MySQL 8.0 became Generally Available (GA) on April 19th, a great moment for us working on MySQL at Oracle. It is now a “fully grown adult” packed with new features, and improvements to existing features, as described here.

This blog post focuses on the impact of replication performance improvements that went into MySQL 8.0. This is another long post, but I hope some people will enjoy the details.

1. What is new in MySQL 8.0 replication performance?

MySQL 8.0 introduced many features related to replication, and quite a few of them are performance or monitoring improvements, as the following list shows.

We have posted blogs about the these features while they were being developed, please be sure to check the posts at mysqlhighavailability.com for more information.

2. Impact of the Performance Improvements

The next sections present the performance impact of some of the improvements in MySQL 8.0 compared to MySQL 5.7. The tests were performance with the Sysbench benchmarks in the same setup as presented in this post, please check the details there.

2.1 Higher replication throughput at low-concurrency

When replicating workloads with a small number of sessions on the master, or on systems with very fast storage, the slave applier may be unable to catch up with the master due to insufficient parallelism on the replication stream.

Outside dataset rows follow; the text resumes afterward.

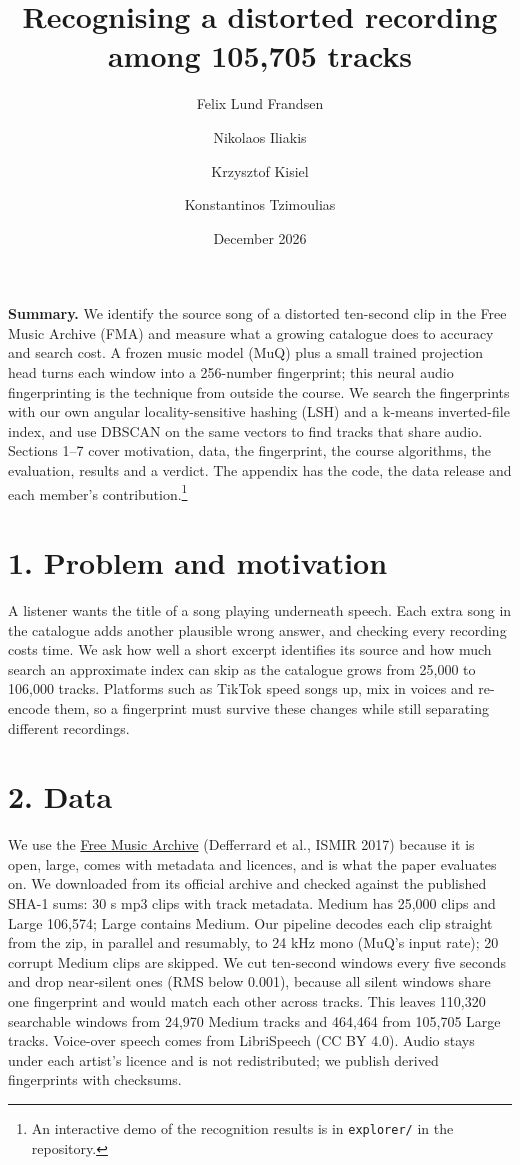 \documentclass[11pt,a4paper]{article}
\title{Recognising a distorted recording among 105,705 tracks}
\author{Felix Lund Frandsen \and Nikolaos Iliakis \and Krzysztof Kisiel \and Konstantinos Tzimoulias}
\date{December 2026}
\begin{document}
\maketitle

\textbf{Summary.} We identify the source song of a distorted ten-second clip in the Free Music Archive (FMA) and measure what a growing catalogue does to accuracy and search cost. A frozen music model (MuQ) plus a small trained projection head turns each window into a 256-number fingerprint; this neural audio fingerprinting is the technique from outside the course. We search the fingerprints with our own angular locality-sensitive hashing (LSH) and a k-means inverted-file index, and use DBSCAN on the same vectors to find tracks that share audio. Sections 1--7 cover motivation, data, the fingerprint, the course algorithms, the evaluation, results and a verdict. The appendix has the code, the data release and each member's contribution.\footnote{An interactive demo of the recognition results is in \texttt{explorer/} in the repository.}

\section*{1. Problem and motivation}
A listener wants the title of a song playing underneath speech. Each extra song in the catalogue adds another plausible wrong answer, and checking every recording costs time. We ask how well a short excerpt identifies its source and how much search an approximate index can skip as the catalogue grows from 25,000 to 106,000 tracks. Platforms such as TikTok speed songs up, mix in voices and re-encode them, so a fingerprint must survive these changes while still separating different recordings.

\section*{2. Data}
We use the \href{https://github.com/mdeff/fma}{Free Music Archive} (Defferrard et al., ISMIR 2017) because it is open, large, comes with metadata and licences, and is what the paper evaluates on. We downloaded from its official archive and checked against the published SHA-1 sums: 30 s mp3 clips with track metadata. Medium has 25,000 clips and Large 106,574; Large contains Medium. Our pipeline decodes each clip straight from the zip, in parallel and resumably, to 24 kHz mono (MuQ's input rate); 20 corrupt Medium clips are skipped. We cut ten-second windows every five seconds and drop near-silent ones (RMS below 0.001), because all silent windows share one fingerprint and would match each other across tracks. This leaves 110,320 searchable windows from 24,970 Medium tracks and 464,464 from 105,705 Large tracks. Voice-over speech comes from LibriSpeech (CC BY 4.0). Audio stays under each artist's licence and is not redistributed; we publish derived fingerprints with checksums.
\end{document}
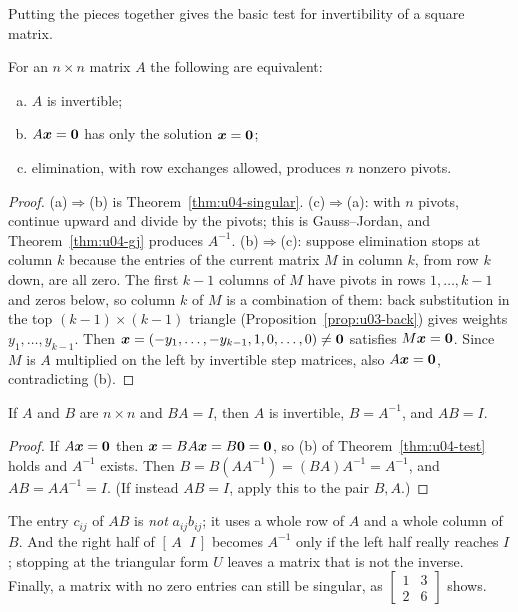 Putting the pieces together gives the basic test for invertibility of a square matrix.

\begin{theorem}\label{thm:u04-test}
For an $n\times n$ matrix $A$ the following are equivalent:
\begin{enumerate}[(a)]
  \item $A$ is invertible;
  \item $A\vb{x}=\vb{0}$ has only the solution $\vb{x}=\vb{0}$;
  \item elimination, with row exchanges allowed, produces $n$ nonzero pivots.
\end{enumerate}
\end{theorem}

\begin{proof}
(a)$\Rightarrow$(b) is Theorem~\ref{thm:u04-singular}. (c)$\Rightarrow$(a): with $n$ pivots,
continue upward and divide by the pivots; this is Gauss--Jordan, and
Theorem~\ref{thm:u04-gj} produces $A^{-1}$. (b)$\Rightarrow$(c): suppose elimination stops at
column $k$ because the entries of the current matrix $M$ in column $k$, from row $k$ down, are
all zero. The first $k-1$ columns of $M$ have pivots in rows $1,\dots,k-1$ and zeros below,
so column $k$ of $M$ is a combination of them: back substitution in the top
$(k-1)\times(k-1)$ triangle (Proposition~\ref{prop:u03-back}) gives weights
$y_1,\dots,y_{k-1}$. Then $\vb{x}=(-y_1,\dots,-y_{k-1},1,0,\dots,0)\neq\vb{0}$ satisfies
$M\vb{x}=\vb{0}$. Since $M$ is $A$ multiplied on the left by invertible step matrices, also
$A\vb{x}=\vb{0}$, contradicting (b).
\end{proof}

\begin{corollary}\label{cor:u04-onesided}
If $A$ and $B$ are $n\times n$ and $BA=I$, then $A$ is invertible, $B=A^{-1}$, and $AB=I$.
\end{corollary}

\begin{proof}
If $A\vb{x}=\vb{0}$ then $\vb{x}=BA\vb{x}=B\vb{0}=\vb{0}$, so (b) of
Theorem~\ref{thm:u04-test} holds and $A^{-1}$ exists. Then
$B=B(AA^{-1})=(BA)A^{-1}=A^{-1}$, and $AB=AA^{-1}=I$. (If instead $AB=I$, apply this to the
pair $B,A$.)
\end{proof}

\begin{trap}
The entry $c_{ij}$ of $AB$ is \emph{not} $a_{ij}b_{ij}$; it uses a whole row of $A$ and a whole
column of $B$. And the right half of $[\,A\;\;I\,]$ becomes $A^{-1}$ only if the left half
really reaches $I$; stopping at the triangular form $U$ leaves a matrix that is not the
inverse. Finally, a matrix with no zero entries can still be singular, as
$\begin{bmatrix} 1&3\\ 2&6\end{bmatrix}$ shows.
\end{trap}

The reason for this is that the master tags two transactions as independent if they hold simultaneously all their locks, and that becomes less effective if there only a few transactions in transit or if the group commit size is small.

With MySQL 8.0 a new mechanism was introduced to track independent transactions, one which uses the WRITESET of each transaction to infer which transactions can be executed in parallel in the slave. Tracking dependencies this way no longer depends on any particular execution order on the master, and can even execute in parallel single-threaded workloads. More information is available in Improving the Parallel Applier with Writeset-based Dependency Tracking.

The following charts show the slave applier throughput when catching up on a Sysbench Update Index workload using the WRITESET dependency tracking (MySQL 8.0) and the older scheme that is now called COMMIT_ORDER (MySQL 5.7) .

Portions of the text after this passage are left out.